## TASK INSTRUCTIONS
Before copying the entries, remove the pictures; everything else stays exactly as it is.

## DATA FOR THE TASK
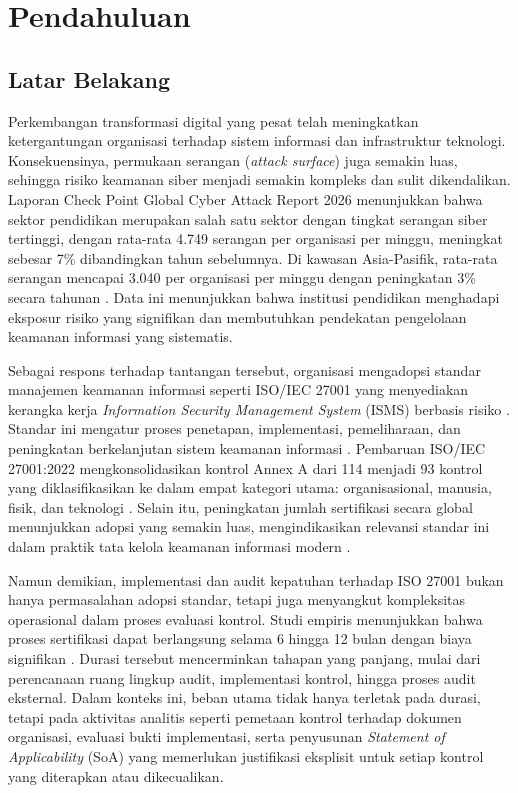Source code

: 

\chapter{Pendahuluan}

\section{Latar Belakang}
Perkembangan transformasi digital yang pesat telah meningkatkan ketergantungan organisasi terhadap sistem informasi dan infrastruktur teknologi. Konsekuensinya, permukaan serangan (\textit{attack surface}) juga semakin luas, sehingga risiko keamanan siber menjadi semakin kompleks dan sulit dikendalikan. Laporan Check Point Global Cyber Attack Report 2026 menunjukkan bahwa sektor pendidikan merupakan salah satu sektor dengan tingkat serangan siber tertinggi, dengan rata-rata 4.749 serangan per organisasi per minggu, meningkat sebesar 7\% dibandingkan tahun sebelumnya. Di kawasan Asia-Pasifik, rata-rata serangan mencapai 3.040 per organisasi per minggu dengan peningkatan 3\% secara tahunan \cite{checkpoint2026}. Data ini menunjukkan bahwa institusi pendidikan menghadapi eksposur risiko yang signifikan dan membutuhkan pendekatan pengelolaan keamanan informasi yang sistematis.

Sebagai respons terhadap tantangan tersebut, organisasi mengadopsi standar manajemen keamanan informasi seperti ISO/IEC 27001 yang menyediakan kerangka kerja \textit{Information Security Management System} (ISMS) berbasis risiko \cite{calder2023iso27001}. Standar ini mengatur proses penetapan, implementasi, pemeliharaan, dan peningkatan berkelanjutan sistem keamanan informasi \cite{isoiec20227001}. Pembaruan ISO/IEC 27001:2022 mengkonsolidasikan kontrol Annex A dari 114 menjadi 93 kontrol yang diklasifikasikan ke dalam empat kategori utama: organisasional, manusia, fisik, dan teknologi \cite{calder2023iso27001}. Selain itu, peningkatan jumlah sertifikasi secara global menunjukkan adopsi yang semakin luas, mengindikasikan relevansi standar ini dalam praktik tata kelola keamanan informasi modern \cite{marques2024automating}.

Namun demikian, implementasi dan audit kepatuhan terhadap ISO 27001 bukan hanya permasalahan adopsi standar, tetapi juga menyangkut kompleksitas operasional dalam proses evaluasi kontrol. Studi empiris menunjukkan bahwa proses sertifikasi dapat berlangsung selama 6 hingga 12 bulan dengan biaya signifikan \cite{marques2024automating}. Durasi tersebut mencerminkan tahapan yang panjang, mulai dari perencanaan ruang lingkup audit, implementasi kontrol, hingga proses audit eksternal. Dalam konteks ini, beban utama tidak hanya terletak pada durasi, tetapi pada aktivitas analitis seperti pemetaan kontrol terhadap dokumen organisasi, evaluasi bukti implementasi, serta penyusunan \textit{Statement of Applicability} (SoA) yang memerlukan justifikasi eksplisit untuk setiap kontrol yang diterapkan atau dikecualikan.

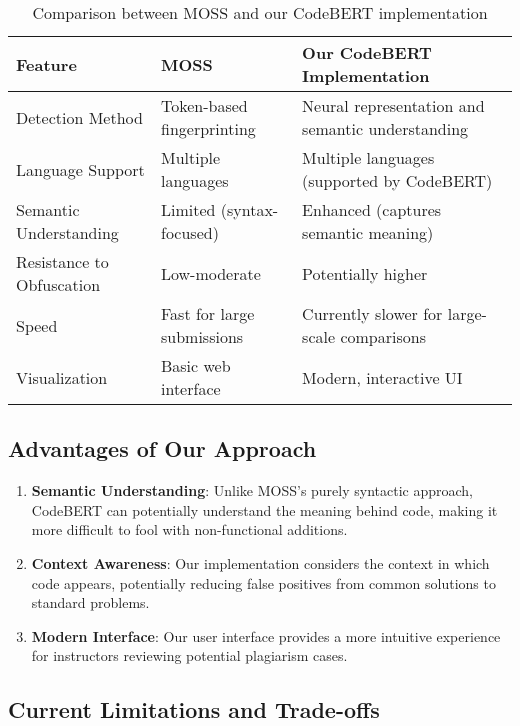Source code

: \documentclass[12pt, titlepage]{article}
\begin{document}
\begin{table}[h]
\centering
\begin{tabular}{|p{3cm}|p{5cm}|p{5cm}|}
\hline
\textbf{Feature} & \textbf{MOSS} & \textbf{Our CodeBERT Implementation} \\
\hline
Detection Method & Token-based fingerprinting & Neural representation and semantic understanding \\
\hline
Language Support & Multiple languages & Multiple languages (supported by CodeBERT) \\
\hline
Semantic Understanding & Limited (syntax-focused) & Enhanced (captures semantic meaning) \\
\hline
Resistance to Obfuscation & Low-moderate & Potentially higher \\
\hline
Speed & Fast for large submissions & Currently slower for large-scale comparisons \\
\hline
Visualization & Basic web interface & Modern, interactive UI \\
\hline
\end{tabular}
\caption{Comparison between MOSS and our CodeBERT implementation}
\label{tab:comparison}
\end{table}

\subsection{Advantages of Our Approach}

\begin{enumerate}
    \item \textbf{Semantic Understanding}: Unlike MOSS's purely syntactic approach, CodeBERT can potentially understand the meaning behind code, making it more difficult to fool with non-functional additions.

    \item \textbf{Context Awareness}: Our implementation considers the context in which code appears, potentially reducing false positives from common solutions to standard problems.

    \item \textbf{Modern Interface}: Our user interface provides a more intuitive experience for instructors reviewing potential plagiarism cases.
\end{enumerate}

\subsection{Current Limitations and Trade-offs}
\end{document}
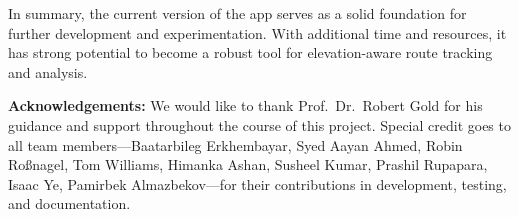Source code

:\documentclass[12pt]{article}
\begin{document}
In summary, the current version of the app serves as a solid foundation for further development and experimentation. With additional time and resources, it has strong potential to become a robust tool for elevation-aware route tracking and analysis.

\bigskip

\textbf{Acknowledgements:}  
We would like to thank Prof.\ Dr.\ Robert Gold for his guidance and support throughout the course of this project. Special credit goes to all team members—Baatarbileg Erkhembayar, Syed Aayan Ahmed, Robin Roßnagel, Tom Williams, Himanka Ashan, Susheel Kumar, Prashil Rupapara, Isaac Ye, Pamirbek Almazbekov—for their contributions in development, testing, and documentation.
\end{document}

## THE ANSWER
Source code

: 

\chapter{Pendahuluan}

\section{Latar Belakang}
Perkembangan transformasi digital yang pesat telah meningkatkan ketergantungan organisasi terhadap sistem informasi dan infrastruktur teknologi. Konsekuensinya, permukaan serangan (\textit{attack surface}) juga semakin luas, sehingga risiko keamanan siber menjadi semakin kompleks dan sulit dikendalikan. Laporan Check Point Global Cyber Attack Report 2026 menunjukkan bahwa sektor pendidikan merupakan salah satu sektor dengan tingkat serangan siber tertinggi, dengan rata-rata 4.749 serangan per organisasi per minggu, meningkat sebesar 7\% dibandingkan tahun sebelumnya. Di kawasan Asia-Pasifik, rata-rata serangan mencapai 3.040 per organisasi per minggu dengan peningkatan 3\% secara tahunan \cite{checkpoint2026}. Data ini menunjukkan bahwa institusi pendidikan menghadapi eksposur risiko yang signifikan dan membutuhkan pendekatan pengelolaan keamanan informasi yang sistematis.

Sebagai respons terhadap tantangan tersebut, organisasi mengadopsi standar manajemen keamanan informasi seperti ISO/IEC 27001 yang menyediakan kerangka kerja \textit{Information Security Management System} (ISMS) berbasis risiko \cite{calder2023iso27001}. Standar ini mengatur proses penetapan, implementasi, pemeliharaan, dan peningkatan berkelanjutan sistem keamanan informasi \cite{isoiec20227001}. Pembaruan ISO/IEC 27001:2022 mengkonsolidasikan kontrol Annex A dari 114 menjadi 93 kontrol yang diklasifikasikan ke dalam empat kategori utama: organisasional, manusia, fisik, dan teknologi \cite{calder2023iso27001}. Selain itu, peningkatan jumlah sertifikasi secara global menunjukkan adopsi yang semakin luas, mengindikasikan relevansi standar ini dalam praktik tata kelola keamanan informasi modern \cite{marques2024automating}.

Namun demikian, implementasi dan audit kepatuhan terhadap ISO 27001 bukan hanya permasalahan adopsi standar, tetapi juga menyangkut kompleksitas operasional dalam proses evaluasi kontrol. Studi empiris menunjukkan bahwa proses sertifikasi dapat berlangsung selama 6 hingga 12 bulan dengan biaya signifikan \cite{marques2024automating}. Durasi tersebut mencerminkan tahapan yang panjang, mulai dari perencanaan ruang lingkup audit, implementasi kontrol, hingga proses audit eksternal. Dalam konteks ini, beban utama tidak hanya terletak pada durasi, tetapi pada aktivitas analitis seperti pemetaan kontrol terhadap dokumen organisasi, evaluasi bukti implementasi, serta penyusunan \textit{Statement of Applicability} (SoA) yang memerlukan justifikasi eksplisit untuk setiap kontrol yang diterapkan atau dikecualikan.

Source code

: \documentclass[12pt, titlepage]{article}
\begin{document}
\begin{table}[h]
\centering
\begin{tabular}{|p{3cm}|p{5cm}|p{5cm}|}
\hline
\textbf{Feature} & \textbf{MOSS} & \textbf{Our CodeBERT Implementation} \\
\hline
Detection Method & Token-based fingerprinting & Neural representation and semantic understanding \\
\hline
Language Support & Multiple languages & Multiple languages (supported by CodeBERT) \\
\hline
Semantic Understanding & Limited (syntax-focused) & Enhanced (captures semantic meaning) \\
\hline
Resistance to Obfuscation & Low-moderate & Potentially higher \\
\hline
Speed & Fast for large submissions & Currently slower for large-scale comparisons \\
\hline
Visualization & Basic web interface & Modern, interactive UI \\
\hline
\end{tabular}
\caption{Comparison between MOSS and our CodeBERT implementation}
\label{tab:comparison}
\end{table}

\subsection{Advantages of Our Approach}

\begin{enumerate}
    \item \textbf{Semantic Understanding}: Unlike MOSS's purely syntactic approach, CodeBERT can potentially understand the meaning behind code, making it more difficult to fool with non-functional additions.

    \item \textbf{Context Awareness}: Our implementation considers the context in which code appears, potentially reducing false positives from common solutions to standard problems.

    \item \textbf{Modern Interface}: Our user interface provides a more intuitive experience for instructors reviewing potential plagiarism cases.
\end{enumerate}

\subsection{Current Limitations and Trade-offs}
\end{document}
Source code

:\documentclass[12pt]{article}
\begin{document}
In summary, the current version of the app serves as a solid foundation for further development and experimentation. With additional time and resources, it has strong potential to become a robust tool for elevation-aware route tracking and analysis.

\bigskip

\textbf{Acknowledgements:}  
We would like to thank Prof.\ Dr.\ Robert Gold for his guidance and support throughout the course of this project. Special credit goes to all team members—Baatarbileg Erkhembayar, Syed Aayan Ahmed, Robin Roßnagel, Tom Williams, Himanka Ashan, Susheel Kumar, Prashil Rupapara, Isaac Ye, Pamirbek Almazbekov—for their contributions in development, testing, and documentation.
\end{document}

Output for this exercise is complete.